After the victory over the Japanese, Hu returned home to visit his family, but he could not stay long due to growing tensions between the Nationalists and Communists. In 1949, Hu moved to Shanghai and enlisted in the Chinese Nationalist Marine Corps. He became a cartographer known for his skill and speed in rendering maps and battle plans for the military leadership. When the Nationalists lost the war to the Communists, Hu moved to the island of Taiwan in 1950. Once there, he began spending more time on his two favorite pastimes: painting and shooting. Hu enjoyed sketching in the open air, practicing his marksmanship and going hunting in the hills outside the Kaohsiung naval base where he was stationed.

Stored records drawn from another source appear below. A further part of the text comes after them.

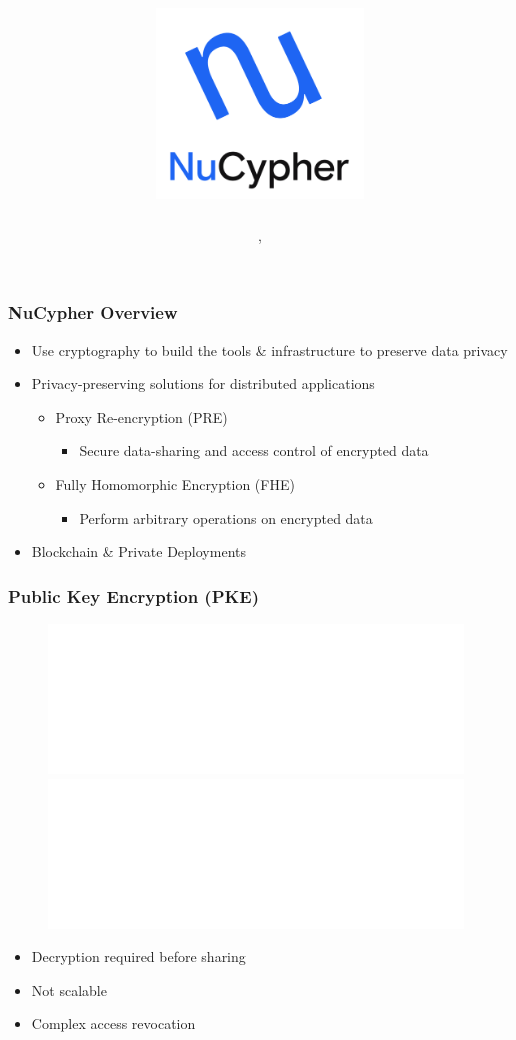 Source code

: \documentclass[xetex,mathsans,sans,aspectratio=169]{beamer}
\title[\titlefooter]{\includegraphics[width=5.5cm]{pdf/nucypher_logo.pdf}}
\author[\presenterfooter]{\presenter}
\date[\eventdate]{\event, \eventdate}
\begin{document}
    \begin{frame}
        \titlepage
    \end{frame}

    \begin{frame}
      \frametitle{NuCypher Overview}
        \begin{itemize}
          \setlength\itemsep{1em}
            \item Use cryptography to build the tools \& infrastructure to preserve data privacy
            \item Privacy-preserving solutions for distributed applications
              \begin{itemize}
                  \item Proxy Re-encryption (PRE)
                  \begin{itemize}
                    \item Secure data-sharing and access control of encrypted data
                  \end{itemize}
                  \item Fully Homomorphic Encryption (FHE)
                  \begin{itemize}
                    \item Perform arbitrary operations on encrypted data
                  \end{itemize}
              \end{itemize}
            \item Blockchain \& Private Deployments
        \end{itemize}
    \end{frame}

    \begin{frame}
        \frametitle{Public Key Encryption (PKE)}
        \begin{figure}
            \centering
            \includegraphics<1>[width=11cm]{pdf/pke-multi.pdf}
            \includegraphics<2>[width=11cm]{pdf/pke-multi-hack.pdf}
        \end{figure}

        \begin{itemize}
            \item<2> Decryption required before sharing
            \item<2> Not scalable
            \item<2> Complex access revocation
        \end{itemize}
    \end{frame}
\end{document}
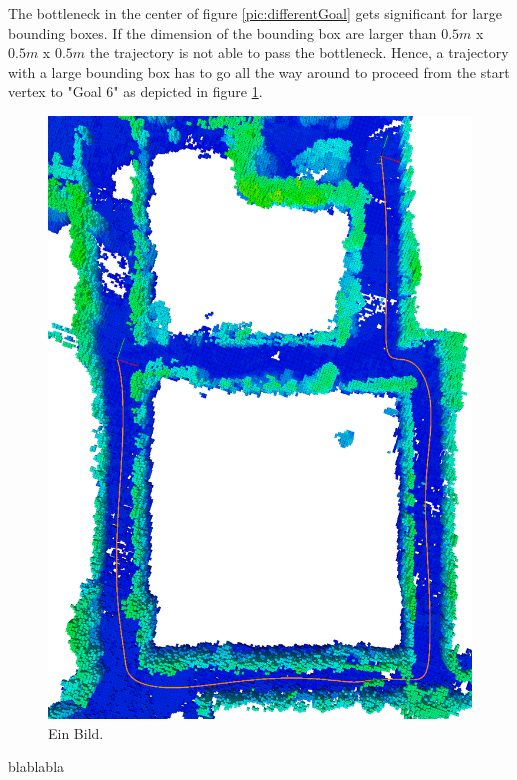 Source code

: The bottleneck in the center of figure \ref{pic:differentGoal} gets significant for large bounding boxes. If the dimension of the bounding box are larger than $0.5m$ x $0.5m$ x $0.5m$ the trajectory is not able to pass the bottleneck. Hence, a trajectory with a large bounding box has to go all the way around to proceed from the start vertex to "Goal 6" as depicted in figure \ref{pic:Goal6}.


\begin{figure}[ht]
   \centering
   \includegraphics[angle=90, width=1\textwidth]{pics/MapNlopt.png}
   \caption{Ein Bild.}
   \label{pic:Goal6}
\end{figure}

blablabla


%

In 1952, Hu won his first award for oil painting, when he earned top honors at the 1st Armed Forces Art Exhibition in Taipei, Taiwan. Two years later, Hu represented the Republic of China Marine Corps at the International Pistol Championship in North Carolina. The trip to the U.S. represented a key turning point in his life. During the trip, Hu had the opportunity to visit the DeYoung Art Museum in San Francisco, California, where he was inspired by modern abstract artists like Willem de Kooning and French Impressionists such as Monet and Renoir. Hu bought numerous art books and returned home to Taiwan, with an even greater passion to paint.

A New Career

Hu’s career as a professional artist began in Kaohsiung, Taiwan, when he took one of his paintings to an art store to get it framed. The painting was seen by another customer, an expatriate from the U.S., who offered to buy it. Hu was ecstatic. The customer paid only a few U.S. dollars for the painting, but for Hu, it was worth a few months’ salary. After he learned that he could sell his paintings, Hu bought more art supplies and devoted all of his energy to painting. Inspired by the paintings that he saw at the DeYoung Museum, Hu began experimenting with abstract art. In 1956, Hu had his first one-man exhibition in Kaohsiung. A year later, Hu founded the Four Seas Artist Association with another young artist Fong Chung Ray.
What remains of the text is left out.